Bendgate? Nah, it's 'extremely rare': Apple gives rare tour of durability test lab


Apple has spoken up about the Bendgate scandal that is creeping up all over the Internet, saying that an iPhone 6 Plus that bends is an "extremely rare" event.

In a move atypical of Apple, which rarely responds immediately to issues bombarding its products, the iPhone maker swiftly responded to user complaints cropping up on the Internet about the 5.5-inch iPhone 6 Plus bending while sitting with the phones in their pants' front pockets. On Sept. 25, Apple's marketing chief Paul Schiller issued a statement saying that Apple has received nine complaints from customers about their new iPhones bending. He also detailed the "rigorous tests" that the iPhone 6 and iPhone 6 Plus are subjected to the company's "black labs" to ensure that they "exceed all of our high-quality standards."

According to Schiller, the new iPhones have a "precision engineered unibody" made from a "custom grade of 6000 series anodized aluminum" crafted by Apple itself and have "stainless steel and titanium inserts" and the "strongest glass in the smartphone industry."

"We chose these high-quality materials and construction very carefully for their strength and durability," Schiller said. "We also perform rigorous tests throughout the entire development cycle including 3-point bending, pressure point cycling, sit, torsion and user studies."

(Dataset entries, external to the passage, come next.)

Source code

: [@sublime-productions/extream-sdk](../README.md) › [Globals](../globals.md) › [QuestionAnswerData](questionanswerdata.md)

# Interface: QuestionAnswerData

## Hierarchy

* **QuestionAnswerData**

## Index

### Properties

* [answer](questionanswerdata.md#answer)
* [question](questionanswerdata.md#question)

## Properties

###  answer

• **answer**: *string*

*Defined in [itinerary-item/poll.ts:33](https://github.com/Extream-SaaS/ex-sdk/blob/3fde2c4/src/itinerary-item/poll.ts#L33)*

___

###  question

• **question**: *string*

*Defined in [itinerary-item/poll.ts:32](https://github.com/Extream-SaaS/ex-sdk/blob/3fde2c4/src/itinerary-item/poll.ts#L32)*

Apple further shifted into high-gear damage control by inviting a few members of the technology press, including reporters from CNBC, The Verge and Re/code, to its testing laboratory, where Dan Riccio, Apple senior vice president of hardware engineering said a total of 30,000 iPhone 6 and iPhone 6 Plus were put to the test. The last time Apple invited technology journalists to the facility was during the Antennagate fiasco in 2010, when disgruntled iPhone 4 users complained that their iPhones lost cellular signal when they held their phones too tight.

One of the tests conducted on the new iPhones is a three-point test, where machines place various amounts of pressure on the phones to see how much load they can take before they begin to go out of shape. Apple did not say exactly how much pressure the iPhones can actually withstand but gave a ball-and-park figure of 25 kilograms.

"The bottom line is that if you use enough force to bend an iPhone, or any phone, it's going to deform," Riccio told The Verge.

The phones also go through a sit test, which mimics the pressure the iPhones go through when someone puts them in their pockets and sits on them. Another test is the torsion test, where the iPhones as well as Apple's MacBooks are twisted in various directions for "thousands of times."

Riccio said the testing facility in Cupertino is only a small portion of what the company has, since much of the testing is also done in Apple's supplier partners' facilities in China. Steve Kovach, senior technology editor of Business Insider, says the facility is similar to what Samsung also has for testing its own smartphones.

Apple recommends users who are having issues with their iPhone 6 Plus bending to reach out to its AppleCare customer service or visit one of its retail stores for an assessment if the issues are covered by warranty and eligible for replacement.